The aim of the clinical study was radiographic evaluation of bone density and alveolar bone height around implants and premolars in Tooth-implant supported FPD with rigid connector versus Implant-implant supported FPD with rigid connector.
The present study included eight patients (six males and two females) with missing 1st and 2nd mandibular molars, the terminal abutment was either second premolar (group I) or First premolar (group II).
Implant fixtures were inserted at the site of the 2nd molar in case of (group I) or the site of 2nd premolar and 2nd molar in case of (group II) using two – stage surgical technique.
After three months, second stage surgery was performed and gingival formers were placed for two weeks to allow for proper soft tissue healing and contour.
Three months between implant insertion and loading was allowed for proper healing and Osseointegration. Then, transfer coping impression technique was used with addition silicone impression material for impression taking.

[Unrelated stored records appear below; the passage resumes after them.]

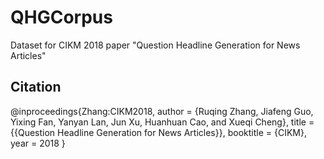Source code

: # QHGCorpus
Dataset for CIKM 2018 paper "Question Headline Generation for News Articles"

## Citation
@inproceedings{Zhang:CIKM2018,
author = {Ruqing Zhang, Jiafeng Guo, Yixing Fan, Yanyan Lan, Jun Xu, Huanhuan Cao, and Xueqi Cheng},
title = {{Question Headline Generation for News Articles}},
booktitle = {CIKM},
year = 2018
}
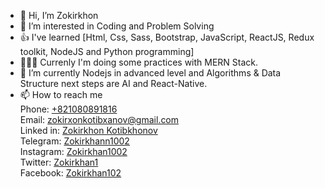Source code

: - 👋 Hi, I’m Zokirkhon
- 👀 I’m interested in Coding and Problem Solving
- 👍 I've learned [Html, Css, Sass, Bootstrap, JavaScript, ReactJS, Redux toolkit, NodeJS and Python programming]
- 👨🏻‍💻 Currenly I'm doing some practices with MERN Stack.
- 🌱 I’m currently Nodejs in advanced level and Algorithms & Data Structure next steps are AI and React-Native.
- 📫 How to reach me 
<br>Phone: <a href="tel:821080891816">+821080891816</a>
<br>Email: <a href="email:zokirxonkotibxanov@gmail.com">zokirxonkotibxanov@gmail.com</a>
<br>Linked in: <a href="https://www.linkedin.com/in/zokirkhon-kotibkhonov-2997b1202/">Zokirkhon Kotibkhonov</a>
<br>Telegram: <a href="https://t.me/Zokirkhann1002">Zokirkhann1002</a>
<br>Instagram: <a href="https://www.instagram.com/zokirkhan1002/">Zokirkhan1002</a>
<br>Twitter: <a href="https://mobile.twitter.com/Zokirkhan1">Zokirkhan1</a>
<br>Facebook: <a href="https://m.facebook.com/Zokirkhan102">Zokirkhan102</a>



<!---
Zokirkhon1002/Zokirkhon1002 is a ✨ special ✨ repository because its `README.md` (this file) appears on your GitHub profile.
You can click the Preview link to take a look at your changes.
--->
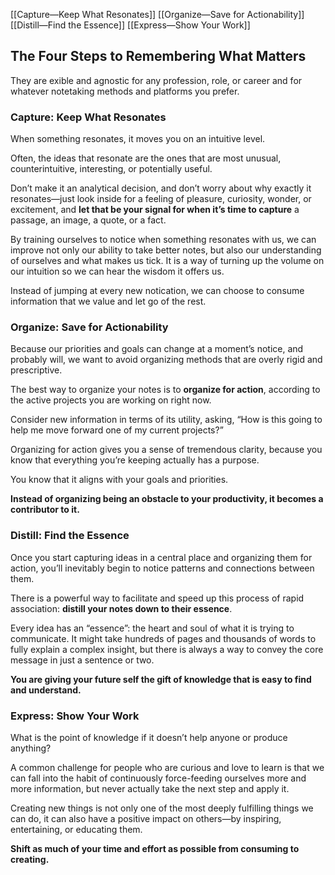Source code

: [[Capture—Keep What Resonates]]
[[Organize—Save for Actionability]]
[[Distill—Find the Essence]]
[[Express—Show Your Work]]

## The Four Steps to Remembering What Matters

They are exible and agnostic for any profession, role, or career and for whatever notetaking methods and platforms you prefer.

### Capture: Keep What Resonates

When something resonates, it moves you on an intuitive level.

Often, the ideas that resonate are the ones that are most unusual, counterintuitive, interesting, or potentially useful.

Don’t make it an analytical decision, and don’t worry about why exactly it resonates—just look inside for a feeling of pleasure, curiosity, wonder, or excitement, and **let that be your signal for when it’s time to capture** a passage, an image, a quote, or a fact.

By training ourselves to notice when something resonates with us, we can improve not only our ability to take better notes, but also our understanding of ourselves and what makes us tick.
It is a way of turning up the volume on our intuition so we can hear the wisdom it offers us.

Instead of jumping at every new notication, we can choose to consume information that we value and let go of the rest.

### Organize: Save for Actionability

Because our priorities and goals can change at a moment’s notice, and probably will, we want to avoid organizing methods that are overly rigid and prescriptive.

The best way to organize your notes is to **organize for action**, according to the active projects you are working on right now.

Consider new information in terms of its utility, asking, “How is this going to help me move forward one of my current projects?”

Organizing for action gives you a sense of tremendous clarity, because you know that everything you’re keeping actually has a purpose.

You know that it aligns with your goals and priorities.

**Instead of organizing being an obstacle to your productivity, it becomes a contributor to it.**


### Distill: Find the Essence

Once you start capturing ideas in a central place and organizing them for action, you’ll inevitably begin to notice patterns and connections between them.

There is a powerful way to facilitate and speed up this process of rapid association: **distill your notes down to their essence**.

Every idea has an “essence”: the heart and soul of what it is trying to communicate.
It might take hundreds of pages and thousands of words to fully explain a complex insight, but there is always a way to convey the core message in just a sentence or two.

**You are giving your future self the gift of knowledge that is easy to find and understand.**

### Express: Show Your Work

What is the point of knowledge if it doesn’t help anyone or produce anything?

A common challenge for people who are curious and love to learn is that we can fall into the habit of continuously force-feeding ourselves more and more information, but never actually take the next step and apply it.

Creating new things is not only one of the most deeply fulfilling things we can do, it can also have a positive impact on others—by inspiring, entertaining, or educating them.

**Shift as much of your time and effort as possible from consuming to creating.**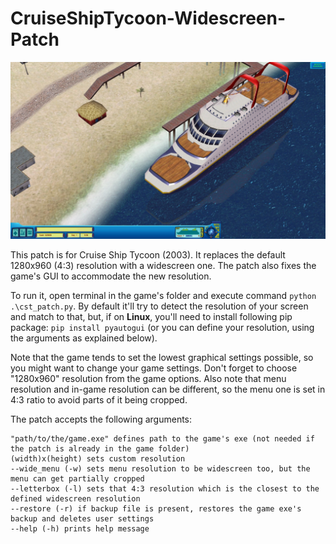 # CruiseShipTycoon-Widescreen-Patch

![Cruise Ship Tycoon, 1920x1080](images/cst_1920x1080.jpg)

This patch is for Cruise Ship Tycoon (2003). It replaces the default 1280x960 (4:3) resolution with a widescreen one. The patch also fixes the game's GUI to accommodate the new resolution.

To run it, open terminal in the game's folder and execute command `python .\cst_patch.py`. By default it'll try to detect the resolution of your screen and match to that, but, if on **Linux**, you'll need to install following pip package: `pip install pyautogui` (or you can define your resolution, using the arguments as explained below).

Note that the game tends to set the lowest graphical settings possible, so you might want to change your game settings. Don't forget to choose "1280x960" resolution from the game options. Also note that menu resolution and in-game resolution can be different, so the menu one is set in 4:3 ratio to avoid parts of it being cropped.

The patch accepts the following arguments:

    "path/to/the/game.exe" defines path to the game's exe (not needed if the patch is already in the game folder)
    (width)x(height) sets custom resolution
    --wide_menu (-w) sets menu resolution to be widescreen too, but the menu can get partially cropped
    --letterbox (-l) sets that 4:3 resolution which is the closest to the defined widescreen resolution
    --restore (-r) if backup file is present, restores the game exe's backup and deletes user settings
    --help (-h) prints help message
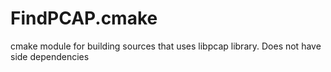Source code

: # FindPCAP.cmake
cmake module for building sources that uses libpcap library. Does not have side dependencies
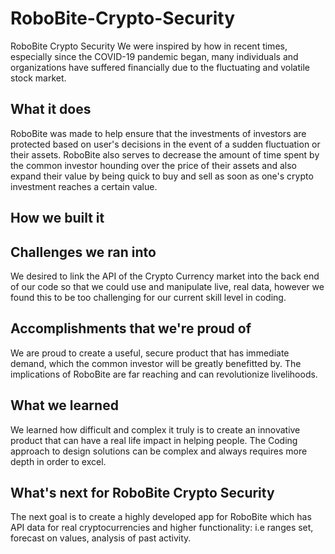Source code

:# RoboBite-Crypto-Security
RoboBite Crypto Security
We were inspired by how in recent times, especially since the COVID-19 pandemic began, many individuals and organizations have suffered financially due to the fluctuating and volatile stock market. 
## What it does
 RoboBite was made to help ensure that the investments of investors are protected based on user's decisions in the event of a sudden fluctuation or their assets. RoboBite also serves to decrease the amount of time spent by the common investor hounding over the price of their assets and also expand their value by being quick to buy and sell as soon as one's crypto investment reaches a certain value.
## How we built it

## Challenges we ran into
We desired to link the API of the Crypto Currency market into the back end of our code so that we could use and manipulate live, real data, however we found this to be too challenging for our current skill level in coding.
## Accomplishments that we're proud of
We are proud to create a useful, secure product that has immediate demand, which the common investor will be greatly benefitted by. The implications of RoboBite are far reaching and can revolutionize livelihoods.
## What we learned
We learned how difficult and  complex it truly is to create an innovative product that can have a real life impact in helping people. The Coding approach to design solutions can be complex and always requires more depth in order to excel.
## What's next for RoboBite Crypto Security
The next goal is to create a highly developed app for RoboBite which has API data for real cryptocurrencies and higher functionality: i.e ranges set, forecast on values, analysis of past activity.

group I received a 3 unit FPD with rigid connection, supported by natural prepared tooth mesially and by implant distally.
group II received a 3 unit FPD with rigid connection, supported by free standing implants, at the site of 2nd premolar and 2nd molar respectively.
Patients were evaluated by CBCT radiographs to measure the bone density, and the vertical bone length from the crest of the alveolar ridge to the implant tip.
Bone density and vertical bone length were recorded at intervals: Immediately after FPD cementation, after 3 months and after 6 months.
Based on the findings of this clinical study, the following conclusions were drawn:
• No significant difference in bone density or in vertical bone loss was reported between Tooth–implant supported FPD and Implant – implant supported FPD.
• There was a slight increase in the mean bone density in Implant-implant supported FPD after 3 months as well as after 6 months; accordingly, and in agreement with the our FEA results, the Implant-implant supported FPD is the primary therapy of choice in partially dentate patients. On the other hand, Tooth-implant supported FPD is a successful alternative treatment as there was no significant difference concerning alveolar bone loss.